**REQUIRED ACTION**
Go through the records, and copy each line in which the string "enumerate" is present.

** RECORDS PROVIDED follows **

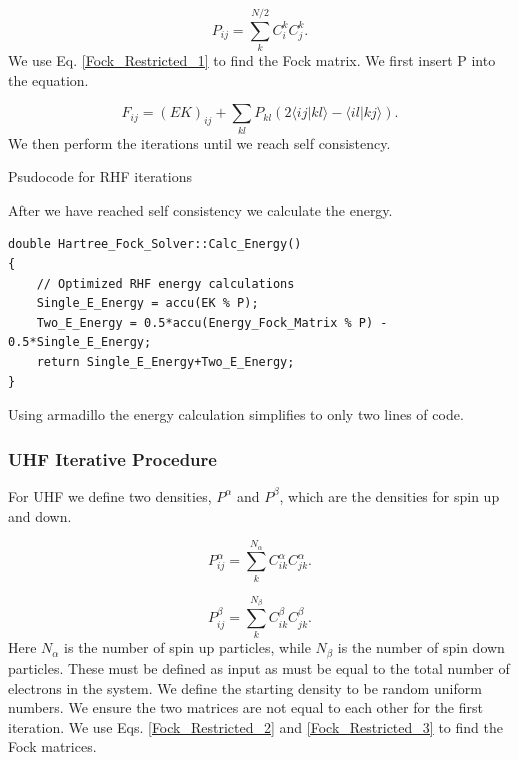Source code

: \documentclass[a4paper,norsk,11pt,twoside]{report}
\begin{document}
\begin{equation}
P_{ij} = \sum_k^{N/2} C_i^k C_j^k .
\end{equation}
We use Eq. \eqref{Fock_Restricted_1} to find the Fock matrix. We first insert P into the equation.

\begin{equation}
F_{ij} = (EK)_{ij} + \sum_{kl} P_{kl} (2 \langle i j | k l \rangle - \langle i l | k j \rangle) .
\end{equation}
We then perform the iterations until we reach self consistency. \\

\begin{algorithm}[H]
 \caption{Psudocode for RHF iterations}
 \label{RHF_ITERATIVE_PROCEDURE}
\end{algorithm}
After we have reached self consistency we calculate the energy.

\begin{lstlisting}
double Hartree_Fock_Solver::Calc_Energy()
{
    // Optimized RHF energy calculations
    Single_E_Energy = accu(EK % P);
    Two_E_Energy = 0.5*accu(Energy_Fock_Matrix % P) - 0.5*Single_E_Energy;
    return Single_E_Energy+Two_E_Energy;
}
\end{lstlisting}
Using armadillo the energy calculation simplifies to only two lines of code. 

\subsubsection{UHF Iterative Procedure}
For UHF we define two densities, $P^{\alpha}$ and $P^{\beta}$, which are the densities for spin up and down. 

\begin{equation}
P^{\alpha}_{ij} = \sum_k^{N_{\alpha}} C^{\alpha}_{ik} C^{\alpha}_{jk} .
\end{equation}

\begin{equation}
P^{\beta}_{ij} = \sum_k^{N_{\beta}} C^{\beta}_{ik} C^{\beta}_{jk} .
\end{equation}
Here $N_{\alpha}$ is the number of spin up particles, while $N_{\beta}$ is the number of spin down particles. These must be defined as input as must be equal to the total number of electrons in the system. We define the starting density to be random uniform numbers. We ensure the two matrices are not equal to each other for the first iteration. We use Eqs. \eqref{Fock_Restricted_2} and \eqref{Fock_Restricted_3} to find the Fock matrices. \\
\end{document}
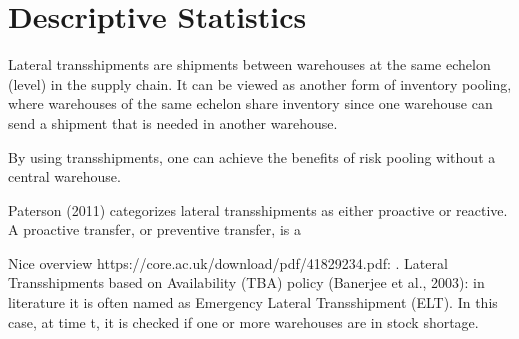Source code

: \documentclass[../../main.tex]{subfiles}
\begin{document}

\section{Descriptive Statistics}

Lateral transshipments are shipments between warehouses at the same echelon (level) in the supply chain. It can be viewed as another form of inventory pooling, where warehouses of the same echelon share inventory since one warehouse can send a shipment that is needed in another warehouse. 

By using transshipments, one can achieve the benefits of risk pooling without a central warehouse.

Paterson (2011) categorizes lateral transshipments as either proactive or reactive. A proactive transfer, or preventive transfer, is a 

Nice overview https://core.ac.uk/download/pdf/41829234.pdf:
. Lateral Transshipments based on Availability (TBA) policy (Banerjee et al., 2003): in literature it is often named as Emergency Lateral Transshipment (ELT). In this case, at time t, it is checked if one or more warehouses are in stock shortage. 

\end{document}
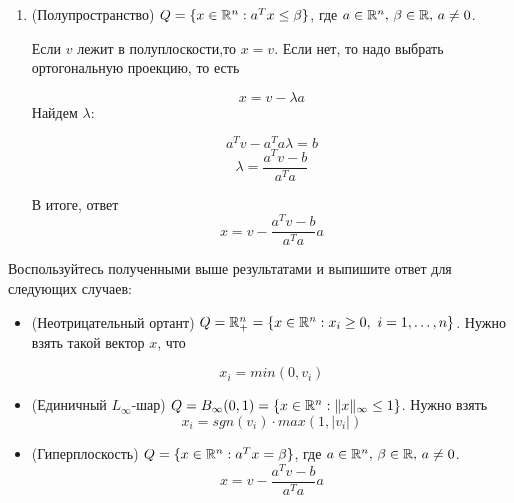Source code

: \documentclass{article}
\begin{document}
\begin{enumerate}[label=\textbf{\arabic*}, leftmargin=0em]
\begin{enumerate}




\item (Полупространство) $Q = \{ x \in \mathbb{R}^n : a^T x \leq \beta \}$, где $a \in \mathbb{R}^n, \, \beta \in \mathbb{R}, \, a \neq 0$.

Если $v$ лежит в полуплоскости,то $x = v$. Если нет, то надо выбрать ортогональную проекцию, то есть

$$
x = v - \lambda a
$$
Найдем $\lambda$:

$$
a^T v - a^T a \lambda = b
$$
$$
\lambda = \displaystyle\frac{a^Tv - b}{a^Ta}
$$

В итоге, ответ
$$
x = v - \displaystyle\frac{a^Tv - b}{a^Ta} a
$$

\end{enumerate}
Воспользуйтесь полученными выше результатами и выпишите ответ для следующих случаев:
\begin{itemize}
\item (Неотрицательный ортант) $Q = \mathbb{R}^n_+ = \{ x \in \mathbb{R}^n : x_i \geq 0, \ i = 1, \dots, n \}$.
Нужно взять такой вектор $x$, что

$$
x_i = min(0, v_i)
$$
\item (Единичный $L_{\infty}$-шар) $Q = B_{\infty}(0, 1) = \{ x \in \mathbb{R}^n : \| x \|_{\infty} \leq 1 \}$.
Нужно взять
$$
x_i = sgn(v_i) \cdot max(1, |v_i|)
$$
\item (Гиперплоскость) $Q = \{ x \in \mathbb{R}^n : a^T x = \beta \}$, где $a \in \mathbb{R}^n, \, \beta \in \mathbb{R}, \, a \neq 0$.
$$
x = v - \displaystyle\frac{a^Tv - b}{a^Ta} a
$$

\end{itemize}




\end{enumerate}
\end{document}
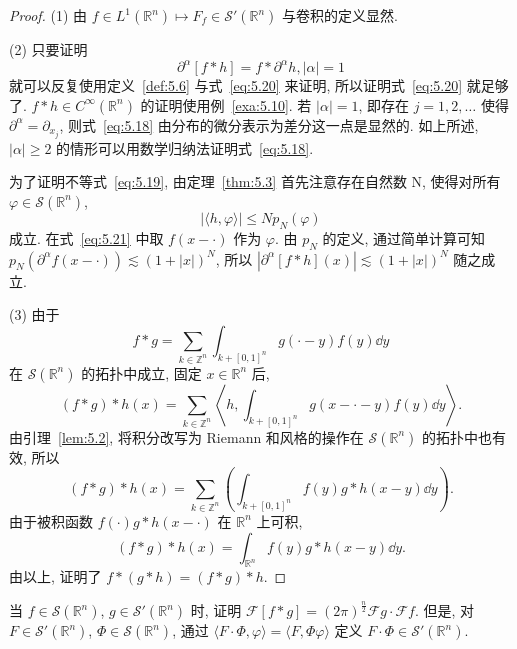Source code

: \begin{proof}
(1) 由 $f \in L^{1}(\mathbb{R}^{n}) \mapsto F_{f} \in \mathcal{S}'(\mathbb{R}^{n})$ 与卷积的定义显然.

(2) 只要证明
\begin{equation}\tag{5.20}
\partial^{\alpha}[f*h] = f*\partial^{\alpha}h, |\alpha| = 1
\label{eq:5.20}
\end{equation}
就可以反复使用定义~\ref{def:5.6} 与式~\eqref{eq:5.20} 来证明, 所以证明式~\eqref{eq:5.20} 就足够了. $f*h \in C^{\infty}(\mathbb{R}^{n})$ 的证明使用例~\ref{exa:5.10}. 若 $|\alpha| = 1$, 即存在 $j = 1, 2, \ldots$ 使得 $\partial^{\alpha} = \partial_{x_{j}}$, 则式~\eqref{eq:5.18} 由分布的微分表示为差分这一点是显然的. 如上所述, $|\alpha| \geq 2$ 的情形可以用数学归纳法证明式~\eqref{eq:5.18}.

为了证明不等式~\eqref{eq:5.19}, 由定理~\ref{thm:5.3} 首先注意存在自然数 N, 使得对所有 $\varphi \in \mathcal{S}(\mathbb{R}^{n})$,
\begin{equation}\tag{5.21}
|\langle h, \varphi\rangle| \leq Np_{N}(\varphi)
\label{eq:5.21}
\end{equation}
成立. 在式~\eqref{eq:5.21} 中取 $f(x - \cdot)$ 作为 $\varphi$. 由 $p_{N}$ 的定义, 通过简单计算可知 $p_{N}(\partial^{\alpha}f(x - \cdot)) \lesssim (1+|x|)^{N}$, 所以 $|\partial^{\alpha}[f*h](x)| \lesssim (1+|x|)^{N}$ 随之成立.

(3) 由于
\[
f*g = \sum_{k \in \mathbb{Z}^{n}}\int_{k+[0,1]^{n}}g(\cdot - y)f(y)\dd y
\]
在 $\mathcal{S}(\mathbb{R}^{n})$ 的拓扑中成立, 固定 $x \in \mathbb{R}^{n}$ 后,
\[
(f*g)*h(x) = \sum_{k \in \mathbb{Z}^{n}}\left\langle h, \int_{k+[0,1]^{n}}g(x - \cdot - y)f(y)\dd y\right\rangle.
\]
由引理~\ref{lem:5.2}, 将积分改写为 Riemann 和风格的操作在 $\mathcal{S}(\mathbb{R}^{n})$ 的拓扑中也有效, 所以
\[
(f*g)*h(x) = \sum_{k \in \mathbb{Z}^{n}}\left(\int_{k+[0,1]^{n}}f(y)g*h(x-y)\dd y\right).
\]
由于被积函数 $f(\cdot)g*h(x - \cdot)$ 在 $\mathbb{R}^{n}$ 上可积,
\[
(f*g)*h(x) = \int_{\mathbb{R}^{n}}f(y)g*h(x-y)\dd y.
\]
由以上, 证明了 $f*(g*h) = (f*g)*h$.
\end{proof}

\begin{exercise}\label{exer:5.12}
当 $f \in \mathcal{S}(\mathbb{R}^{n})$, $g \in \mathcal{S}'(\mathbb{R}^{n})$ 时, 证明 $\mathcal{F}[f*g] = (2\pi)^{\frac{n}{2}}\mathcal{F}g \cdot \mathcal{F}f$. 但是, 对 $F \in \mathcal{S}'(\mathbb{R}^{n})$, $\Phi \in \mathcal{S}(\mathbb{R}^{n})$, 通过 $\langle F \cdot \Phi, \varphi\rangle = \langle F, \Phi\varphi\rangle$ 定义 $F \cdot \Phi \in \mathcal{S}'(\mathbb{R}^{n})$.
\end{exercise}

** End of RECORDS PROVIDED **

**OUTPUT OF THE EXERCISE**
\begin{enumerate}[label=\textbf{\arabic*}, leftmargin=0em]
\begin{enumerate}
\end{enumerate}
\end{enumerate}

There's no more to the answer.